Post by Erik Danielsen » Sat Dec 05, 2015 11:59 am

Corson's Brook Woods is a tiny island of sanctuary in the sea of urban development and industry that dominates the landscape of Staten Island's west shore. Just 21 acres stretched along the bottom of the College of Staten Island campus, this forest has remained relatively untouched for over 200 years in spite of repeated threats of development and a lack of formal protection. The larger Willowbrook Park across a street to the west may contain some forest in continuity with Corson's Brook Woods but the canopy in google earth suggests a mostly very-young forest. The Greenbelt Park lies across a major road just to the east and may similarly have some continuity but is mostly more recent regrowth surrounding the ruins of the old Farm Colony, which closed in 1975.

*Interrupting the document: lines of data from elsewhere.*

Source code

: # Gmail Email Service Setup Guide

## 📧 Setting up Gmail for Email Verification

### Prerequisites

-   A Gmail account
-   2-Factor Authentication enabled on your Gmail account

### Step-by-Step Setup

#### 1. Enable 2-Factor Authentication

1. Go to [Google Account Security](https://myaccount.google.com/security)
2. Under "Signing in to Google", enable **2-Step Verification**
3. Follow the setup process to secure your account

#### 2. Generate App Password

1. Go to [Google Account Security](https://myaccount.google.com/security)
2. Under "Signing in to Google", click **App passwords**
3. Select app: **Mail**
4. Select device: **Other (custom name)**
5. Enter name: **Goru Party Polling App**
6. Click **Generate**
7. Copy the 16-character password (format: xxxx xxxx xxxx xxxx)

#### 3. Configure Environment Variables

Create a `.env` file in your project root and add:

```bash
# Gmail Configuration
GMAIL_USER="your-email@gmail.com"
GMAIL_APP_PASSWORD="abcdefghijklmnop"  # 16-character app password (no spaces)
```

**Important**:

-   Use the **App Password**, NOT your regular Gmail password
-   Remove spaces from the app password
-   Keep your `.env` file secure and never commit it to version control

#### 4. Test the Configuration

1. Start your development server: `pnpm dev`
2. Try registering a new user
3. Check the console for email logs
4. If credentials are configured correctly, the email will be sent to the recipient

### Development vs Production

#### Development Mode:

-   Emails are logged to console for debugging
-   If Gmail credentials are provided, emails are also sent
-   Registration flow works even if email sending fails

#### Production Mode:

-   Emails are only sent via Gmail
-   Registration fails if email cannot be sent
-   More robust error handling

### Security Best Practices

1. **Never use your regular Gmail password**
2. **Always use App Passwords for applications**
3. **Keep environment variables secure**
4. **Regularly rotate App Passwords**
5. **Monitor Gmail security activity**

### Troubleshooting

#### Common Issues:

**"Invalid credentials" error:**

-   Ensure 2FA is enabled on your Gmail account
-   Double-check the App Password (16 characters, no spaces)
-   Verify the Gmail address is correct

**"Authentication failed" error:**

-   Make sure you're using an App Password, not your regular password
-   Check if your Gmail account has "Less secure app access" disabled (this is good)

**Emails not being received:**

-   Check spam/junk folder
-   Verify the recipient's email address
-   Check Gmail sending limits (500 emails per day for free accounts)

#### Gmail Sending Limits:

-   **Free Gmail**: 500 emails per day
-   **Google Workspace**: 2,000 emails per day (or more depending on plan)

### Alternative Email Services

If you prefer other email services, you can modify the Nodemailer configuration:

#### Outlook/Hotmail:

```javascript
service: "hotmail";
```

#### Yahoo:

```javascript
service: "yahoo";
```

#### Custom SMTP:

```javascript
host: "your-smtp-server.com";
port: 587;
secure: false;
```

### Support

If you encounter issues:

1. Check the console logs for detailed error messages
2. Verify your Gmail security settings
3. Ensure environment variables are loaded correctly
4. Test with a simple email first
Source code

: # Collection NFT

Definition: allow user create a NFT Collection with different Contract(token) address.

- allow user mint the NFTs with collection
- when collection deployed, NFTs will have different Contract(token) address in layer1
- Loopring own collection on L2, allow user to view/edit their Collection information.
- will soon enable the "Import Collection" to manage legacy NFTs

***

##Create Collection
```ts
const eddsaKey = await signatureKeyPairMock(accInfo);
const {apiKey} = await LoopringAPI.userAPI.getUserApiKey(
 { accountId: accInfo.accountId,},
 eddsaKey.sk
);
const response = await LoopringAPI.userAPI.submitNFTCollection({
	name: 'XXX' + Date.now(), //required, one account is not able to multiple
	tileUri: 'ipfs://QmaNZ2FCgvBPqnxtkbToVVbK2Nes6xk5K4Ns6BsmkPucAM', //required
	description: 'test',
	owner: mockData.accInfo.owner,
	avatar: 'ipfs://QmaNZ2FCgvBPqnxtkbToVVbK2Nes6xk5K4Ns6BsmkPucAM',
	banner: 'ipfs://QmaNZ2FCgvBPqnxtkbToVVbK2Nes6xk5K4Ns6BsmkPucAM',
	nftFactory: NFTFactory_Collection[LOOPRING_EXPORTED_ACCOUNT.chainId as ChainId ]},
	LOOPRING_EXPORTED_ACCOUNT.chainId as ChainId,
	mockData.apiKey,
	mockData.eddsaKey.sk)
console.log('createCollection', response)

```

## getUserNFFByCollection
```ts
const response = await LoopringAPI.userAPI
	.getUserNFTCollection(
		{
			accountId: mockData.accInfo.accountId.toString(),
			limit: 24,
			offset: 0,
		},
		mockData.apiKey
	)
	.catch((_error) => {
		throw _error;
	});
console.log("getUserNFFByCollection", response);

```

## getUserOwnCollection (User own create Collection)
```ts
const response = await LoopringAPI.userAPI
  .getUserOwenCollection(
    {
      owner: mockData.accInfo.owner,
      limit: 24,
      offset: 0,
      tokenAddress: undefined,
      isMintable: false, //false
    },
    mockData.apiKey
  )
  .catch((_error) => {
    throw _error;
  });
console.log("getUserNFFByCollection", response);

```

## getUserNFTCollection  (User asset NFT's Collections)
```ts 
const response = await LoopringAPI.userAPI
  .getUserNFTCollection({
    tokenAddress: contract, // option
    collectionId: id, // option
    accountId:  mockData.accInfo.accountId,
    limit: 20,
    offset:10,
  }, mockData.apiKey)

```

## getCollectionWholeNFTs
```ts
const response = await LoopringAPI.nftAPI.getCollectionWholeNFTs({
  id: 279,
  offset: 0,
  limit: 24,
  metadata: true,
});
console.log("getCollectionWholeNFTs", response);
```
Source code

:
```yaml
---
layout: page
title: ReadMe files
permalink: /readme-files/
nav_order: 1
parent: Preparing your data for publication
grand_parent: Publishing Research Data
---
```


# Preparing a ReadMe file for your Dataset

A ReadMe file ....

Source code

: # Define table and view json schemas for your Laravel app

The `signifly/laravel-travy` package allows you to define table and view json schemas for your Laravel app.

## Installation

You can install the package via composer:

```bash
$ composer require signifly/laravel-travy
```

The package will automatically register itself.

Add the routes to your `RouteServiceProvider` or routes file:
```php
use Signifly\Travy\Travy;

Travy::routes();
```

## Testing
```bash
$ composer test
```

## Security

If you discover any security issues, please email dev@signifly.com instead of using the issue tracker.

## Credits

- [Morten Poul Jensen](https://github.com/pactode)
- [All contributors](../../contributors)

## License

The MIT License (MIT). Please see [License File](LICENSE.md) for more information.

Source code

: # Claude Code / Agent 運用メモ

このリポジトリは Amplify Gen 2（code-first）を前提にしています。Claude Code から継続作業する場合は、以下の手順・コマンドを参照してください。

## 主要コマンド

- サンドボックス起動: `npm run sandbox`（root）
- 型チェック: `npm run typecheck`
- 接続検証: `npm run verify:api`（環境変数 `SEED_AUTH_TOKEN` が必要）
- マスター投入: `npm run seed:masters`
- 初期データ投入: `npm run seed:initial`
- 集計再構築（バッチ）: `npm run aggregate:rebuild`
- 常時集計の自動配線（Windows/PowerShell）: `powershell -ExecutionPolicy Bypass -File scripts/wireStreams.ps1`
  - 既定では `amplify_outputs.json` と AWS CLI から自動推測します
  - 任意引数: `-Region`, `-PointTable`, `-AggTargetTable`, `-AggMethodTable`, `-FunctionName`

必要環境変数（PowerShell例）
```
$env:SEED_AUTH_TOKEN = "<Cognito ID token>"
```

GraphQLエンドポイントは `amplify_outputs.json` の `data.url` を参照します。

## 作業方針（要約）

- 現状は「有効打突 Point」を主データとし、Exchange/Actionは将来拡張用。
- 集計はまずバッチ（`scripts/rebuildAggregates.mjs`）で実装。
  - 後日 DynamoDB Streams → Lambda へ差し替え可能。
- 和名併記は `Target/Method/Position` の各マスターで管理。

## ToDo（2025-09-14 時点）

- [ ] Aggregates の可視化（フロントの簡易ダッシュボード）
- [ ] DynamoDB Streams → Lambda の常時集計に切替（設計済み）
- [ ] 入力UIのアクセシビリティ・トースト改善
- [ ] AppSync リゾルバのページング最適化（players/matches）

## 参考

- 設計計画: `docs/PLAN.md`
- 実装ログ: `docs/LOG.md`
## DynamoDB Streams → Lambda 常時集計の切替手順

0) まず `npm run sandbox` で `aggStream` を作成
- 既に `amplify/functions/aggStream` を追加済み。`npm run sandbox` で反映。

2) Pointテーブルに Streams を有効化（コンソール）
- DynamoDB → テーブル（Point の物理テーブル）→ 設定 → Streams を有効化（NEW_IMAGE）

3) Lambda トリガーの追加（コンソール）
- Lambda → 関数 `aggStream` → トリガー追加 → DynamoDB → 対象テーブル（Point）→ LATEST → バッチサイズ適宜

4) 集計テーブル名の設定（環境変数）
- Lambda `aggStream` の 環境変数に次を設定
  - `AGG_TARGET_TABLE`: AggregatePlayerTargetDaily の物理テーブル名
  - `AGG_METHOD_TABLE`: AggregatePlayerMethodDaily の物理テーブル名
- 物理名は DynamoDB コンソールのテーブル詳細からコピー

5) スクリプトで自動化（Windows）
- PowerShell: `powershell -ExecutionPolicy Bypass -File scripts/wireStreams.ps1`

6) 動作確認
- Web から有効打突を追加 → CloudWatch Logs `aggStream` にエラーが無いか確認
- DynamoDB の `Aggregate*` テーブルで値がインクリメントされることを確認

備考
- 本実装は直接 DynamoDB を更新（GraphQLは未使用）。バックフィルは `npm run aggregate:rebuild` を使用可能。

An article from 2008 in the Staten Island Advance put Corson's Brook at the top of my list of sites to visit, with references to Bruce Kershner's love of the site and notes about undisturbed glacial erratics indicating that the land had never been put into cultivation. An incredibly intact and diverse assembly of spring ephemerals typical of rich mesic forests (unlike the heath-family dominate dry forests and barrens that dominate the island) make Corson's Brook unique here and are further suggestive of its minimal level of disturbance (in relative terms- this is NYC, after all). I also found mention of mature american elm, and of course these two paragraphs were tantalizing:

"The stark, tall trunks and the light filtering through the leaves above creates the essence of a cave, but one that is airy and spacious. The smooth bark of the beech, the gruff texture of the shag hickory and the corrugated tulip stood democratically - separate but equal.

The beech and hickory rise about 70 feet in the air; the tulip tree over 90. The leaves aren't much lower. Brown's binoculars come in handy - not for birding, but for scanning leaves to distinguish between the black and the red oak."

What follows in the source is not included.